Required work » Omitting all images, transcribe the entries word for word.

Collected data:
# # #
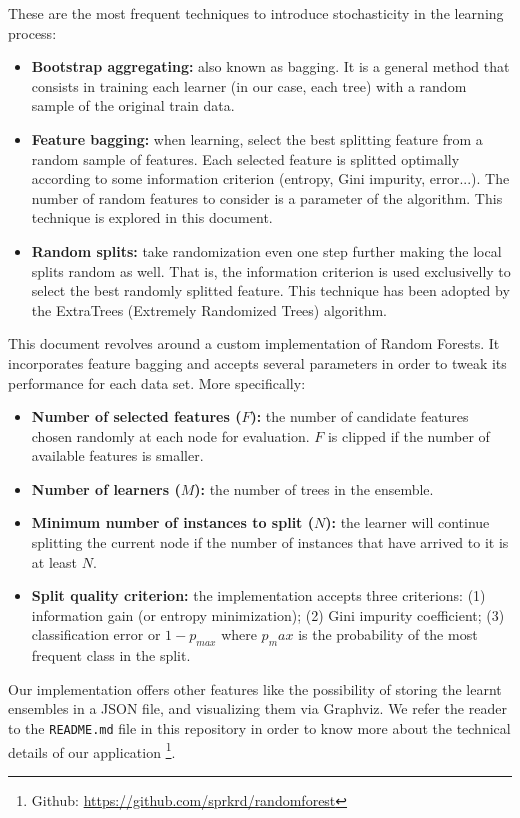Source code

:\documentclass[journal, a4paper]{IEEEtran}
\begin{document}
	These are the most frequent techniques to introduce stochasticity in the
	learning process:
	\begin{itemize}
		\item \textbf{Bootstrap aggregating:} also known as bagging. It is
		a general method that consists
		in training each learner (in our case, each tree) with a
		random sample of the original train data.
		\item \textbf{Feature bagging:} when learning, select the best
		splitting feature from a random sample of features. Each
		selected feature is splitted optimally according to some
		information criterion (entropy, Gini impurity, error...). The number
		of random features to consider is a parameter of the algorithm.
		This technique is explored in this document.
		\item \textbf{Random splits:} take randomization even one step
		further making the local splits random as well. That is, the
		information criterion is used exclusivelly to select the best
		randomly splitted feature. This technique has been adopted by
		the ExtraTrees (Extremely Randomized Trees) algorithm.
	\end{itemize}
	
	This document revolves around a custom implementation of Random Forests.
	It incorporates feature bagging and accepts several parameters in order
	to tweak its performance for each data set. More specifically:
	\begin{itemize}
		\item \textbf{Number of selected features ($F$):} the number of candidate
		features chosen randomly at each node for evaluation. $F$ is
		clipped if the number of available features is smaller.
		\item \textbf{Number of learners ($M$):} the number of trees in the
		ensemble.
		\item \textbf{Minimum number of instances to split ($N$):} the learner will
		continue splitting the current node if the number of instances that
		have arrived to it is at least $N$.
		\item \textbf{Split quality criterion:} the implementation
		accepts three criterions: (1) information
		gain (or entropy minimization); (2) Gini impurity coefficient; (3) 
		classification error or $ 1 - p_{max} $ where $ p_max $ is the probability
		of the most frequent class in the split.
	\end{itemize}
	
	Our implementation offers other features like the possibility of storing
	the learnt ensembles in a JSON file, and visualizing them via Graphviz.
	We refer the reader to the \texttt{README.md} file in this repository
	in order to know more about the technical details of our application
	\footnote{Github: \url{https://github.com/sprkrd/randomforest}}.
	
\end{document}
# # #
Result below »
Source code

:\documentclass[journal, a4paper]{IEEEtran}
\begin{document}
	These are the most frequent techniques to introduce stochasticity in the
	learning process:
	\begin{itemize}
		\item \textbf{Bootstrap aggregating:} also known as bagging. It is
		a general method that consists
		in training each learner (in our case, each tree) with a
		random sample of the original train data.
		\item \textbf{Feature bagging:} when learning, select the best
		splitting feature from a random sample of features. Each
		selected feature is splitted optimally according to some
		information criterion (entropy, Gini impurity, error...). The number
		of random features to consider is a parameter of the algorithm.
		This technique is explored in this document.
		\item \textbf{Random splits:} take randomization even one step
		further making the local splits random as well. That is, the
		information criterion is used exclusivelly to select the best
		randomly splitted feature. This technique has been adopted by
		the ExtraTrees (Extremely Randomized Trees) algorithm.
	\end{itemize}
	
	This document revolves around a custom implementation of Random Forests.
	It incorporates feature bagging and accepts several parameters in order
	to tweak its performance for each data set. More specifically:
	\begin{itemize}
		\item \textbf{Number of selected features ($F$):} the number of candidate
		features chosen randomly at each node for evaluation. $F$ is
		clipped if the number of available features is smaller.
		\item \textbf{Number of learners ($M$):} the number of trees in the
		ensemble.
		\item \textbf{Minimum number of instances to split ($N$):} the learner will
		continue splitting the current node if the number of instances that
		have arrived to it is at least $N$.
		\item \textbf{Split quality criterion:} the implementation
		accepts three criterions: (1) information
		gain (or entropy minimization); (2) Gini impurity coefficient; (3) 
		classification error or $ 1 - p_{max} $ where $ p_max $ is the probability
		of the most frequent class in the split.
	\end{itemize}
	
	Our implementation offers other features like the possibility of storing
	the learnt ensembles in a JSON file, and visualizing them via Graphviz.
	We refer the reader to the \texttt{README.md} file in this repository
	in order to know more about the technical details of our application
	\footnote{Github: \url{https://github.com/sprkrd/randomforest}}.
	
\end{document}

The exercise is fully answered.